Nada estava certo quando eles apanharam sua filha também. Seu Aldo recomeçou a chorar. Ele resolveu apelar para a ajuda de Deus.


– Reverendo, eu e minha esposa estamos destroçados. Se a dor da perda de um filho pudesse matar rapidamente, o Senhor estaria vendo agora um cadáver diante de si. Eu ... não tenho mais pelo que viver. - Senhor Aldo falou tristemente com um fio de voz e o semblante abatido.


– Esse é um pecado mortal, meu filho. O homem não pode dispor de sua vida. Somente Deus tem essa prerrogativa. - O veho padre o repreendeu.


– Pecado mortal? Certamente que o inferno tem um lugar reservado para os militares que prenderam minha filha. Me disseram que os jovens politizados e engajados na luta armada são assassinados sistematicamente. Se somente Deus pode dispor da vida humana, que direito os militares têm de tirarem essa mesma vida?


– Esse é um caminho perigoso, meu filho. A instituição que governa esse país é muito severa. Eles não admitem que haja contestação de seus métodos e de seus atos. Ninguém, eu repito, ninguém está a salvo ou imune. Até mesmo no seio da igreja católica eles fizeram prisões. Não podemos contra eles, Senhor Aldo. A melhor conduta é aprendermos a conviver com eles.


Seu Aldo abaixou a cabeça e a balançou negativamente.
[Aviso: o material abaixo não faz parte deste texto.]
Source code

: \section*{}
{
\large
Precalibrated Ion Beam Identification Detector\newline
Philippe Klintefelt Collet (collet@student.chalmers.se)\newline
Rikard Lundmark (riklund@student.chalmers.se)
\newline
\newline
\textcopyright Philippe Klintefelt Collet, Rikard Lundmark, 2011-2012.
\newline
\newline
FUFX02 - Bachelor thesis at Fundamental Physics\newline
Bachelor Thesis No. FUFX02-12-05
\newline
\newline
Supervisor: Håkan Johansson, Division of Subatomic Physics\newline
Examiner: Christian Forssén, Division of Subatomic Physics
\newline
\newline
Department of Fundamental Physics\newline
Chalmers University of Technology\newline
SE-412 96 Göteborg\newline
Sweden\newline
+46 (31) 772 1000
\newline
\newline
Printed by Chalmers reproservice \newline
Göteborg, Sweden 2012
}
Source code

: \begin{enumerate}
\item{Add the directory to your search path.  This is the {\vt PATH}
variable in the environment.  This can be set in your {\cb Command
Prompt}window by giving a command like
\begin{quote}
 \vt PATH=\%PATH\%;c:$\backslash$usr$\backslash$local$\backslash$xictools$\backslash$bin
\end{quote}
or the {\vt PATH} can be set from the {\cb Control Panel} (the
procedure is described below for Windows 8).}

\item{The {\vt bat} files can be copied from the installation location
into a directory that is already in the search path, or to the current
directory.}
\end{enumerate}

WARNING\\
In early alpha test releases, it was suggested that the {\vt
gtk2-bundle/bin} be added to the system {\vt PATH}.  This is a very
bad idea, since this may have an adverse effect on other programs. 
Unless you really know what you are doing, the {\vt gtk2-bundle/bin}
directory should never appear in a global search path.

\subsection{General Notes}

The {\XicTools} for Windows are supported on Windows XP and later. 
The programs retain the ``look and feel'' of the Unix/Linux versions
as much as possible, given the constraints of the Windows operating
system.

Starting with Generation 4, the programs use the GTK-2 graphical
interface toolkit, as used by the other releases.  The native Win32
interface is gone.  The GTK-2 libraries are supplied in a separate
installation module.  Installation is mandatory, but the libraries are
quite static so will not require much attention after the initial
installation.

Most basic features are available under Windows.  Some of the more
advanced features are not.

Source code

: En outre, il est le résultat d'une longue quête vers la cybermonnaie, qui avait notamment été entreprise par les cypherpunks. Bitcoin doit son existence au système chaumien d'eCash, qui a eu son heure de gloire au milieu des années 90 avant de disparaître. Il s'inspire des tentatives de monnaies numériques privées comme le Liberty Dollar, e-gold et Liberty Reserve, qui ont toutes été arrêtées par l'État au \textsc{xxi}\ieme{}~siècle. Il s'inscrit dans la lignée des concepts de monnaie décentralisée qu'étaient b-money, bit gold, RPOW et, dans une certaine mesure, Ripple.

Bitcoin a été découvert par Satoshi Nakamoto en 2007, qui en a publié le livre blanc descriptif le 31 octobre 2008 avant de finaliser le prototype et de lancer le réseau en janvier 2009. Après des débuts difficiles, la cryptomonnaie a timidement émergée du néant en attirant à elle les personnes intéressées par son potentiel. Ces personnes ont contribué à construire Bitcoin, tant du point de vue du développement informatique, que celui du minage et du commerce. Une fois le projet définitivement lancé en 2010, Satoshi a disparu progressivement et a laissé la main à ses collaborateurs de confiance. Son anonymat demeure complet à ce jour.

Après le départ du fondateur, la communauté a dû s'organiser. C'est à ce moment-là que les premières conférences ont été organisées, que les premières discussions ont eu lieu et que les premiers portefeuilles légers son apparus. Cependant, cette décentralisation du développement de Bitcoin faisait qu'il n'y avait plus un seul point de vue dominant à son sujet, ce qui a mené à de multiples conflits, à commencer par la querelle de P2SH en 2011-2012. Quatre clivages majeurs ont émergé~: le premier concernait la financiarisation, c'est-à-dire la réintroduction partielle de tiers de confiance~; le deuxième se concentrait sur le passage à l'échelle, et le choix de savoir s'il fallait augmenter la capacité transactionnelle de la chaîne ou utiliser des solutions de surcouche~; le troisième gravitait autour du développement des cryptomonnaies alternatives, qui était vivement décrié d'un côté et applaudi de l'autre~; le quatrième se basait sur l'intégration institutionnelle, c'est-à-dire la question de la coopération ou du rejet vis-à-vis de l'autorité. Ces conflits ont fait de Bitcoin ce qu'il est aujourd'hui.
– Se ... se minha filha estiver morta ... reverendo, eu não terei mais nenhum interesse em continuar convivendo com essa ... instituição de assassinos. - Seu Aldo começou a tremer de emoção.


O reverendo colocou as duas mãos nos ombros do homem inconsolável à sua frente. Fechou os olhos e começou a rezar baixinho. Seu Aldo esperou que isso o consolasse, mas a resignação não veio, apenas mais revolta. Arregalou os olhos para o padre, e pensou em agredi-lo, mas desistiu desse comportamento, pois ele sabia que isso não traria sua filha de volta.


– Eu vou ver o que posso fazer, Senhor Aldo. Dê-me dois dias para tentar localizar sua filha, aí então falaremos. - O padre apresentou a mão para ser beijada, segundo o costume católico e se retirou.


6º dia do desaparecimento de Heloísa. Seu Aldo achou melhor não contar à esposa sobre a confirmação da prisão de sua filha. Ele esperou pacientemente que Léia entrasse em contato, mas isso não ocorreu. O prazo que o padre lhe pediu, para que intercedesse por sua filha, ainda estava por vencer. Ele resolveu então pedir ajuda novamente a seu patrão.


Ao chegar no local de trabalho, ele procurou logo por seu chefe em sua sala.


– Senhor Guilherme, o Senhor falou com os militares sobre ... - Seu Aldo interrompeu o que ia perguntar depois do que viu.


Senhor Guilherme tinha um olho roxo. Seu queixo estava inchado e ele andava com dificuldade.


– O que aconteceu Senhor Guilherme?


– Oh, como vai, Aldo? Isso? Essa foi a resposta que eu tive após perguntar por sua filha. Eles consideraram que atos comunicavam mais do que palavras.


– Eu sinto muito. Isso foi minha culpa.


– Não, Aldo. Você agiu como um pai zeloso. E eu lamento pela menina. Infelizmente, sem querer eu coloquei um alvo sobre mim e minha família também. Vou colocar a empresa à venda e me mudarei para os Estados Unidos. Você entende, isso é pela segurança de meus filhos. Você e sua esposa poderão vir com a gente, se quiserem.


– Eu ... hah, eu não poderia ir sem minha menina, mas obrigado assim mesmo, Senhor Guilherme. Sou eternamente grato pelo que fez por mim e minha filha. Boa viagem!


Seu Aldo se afastou lentamente, cabisbaixo. Fechou a porta devagarinho e foi embora para nunca mais voltar. Estava agora desempregado.


Ao chegar em casa, sua esposa estava sentada na sala, assistindo TV. À primeira vista parecia calma, mas a uma inspeção apurada, ele percebeu a camisola de dormir suja e o cabelo desgrenhado. A casa estava desorganizada e a pia cheia de louça suja. Era como se sua esposa não se importasse mais com nada.


– Venha ver TV comigo, Aldo. Heloísa já deve estar chegando da faculdade. - Dona Marilda sorriu morna para o marido e então voltou os olhos sonhadores para a televisão. Ela não estava mais ali, mas num outro universo tranquilo e feliz. E com Heloísa a seu lado. Seu Aldo sentou-se junto a esposa e a abraçou. Ela encostou a cabeça em seu peito, e ele lhe acariciou os cabelos, enquanto as lágrimas lhe escorriam pela face.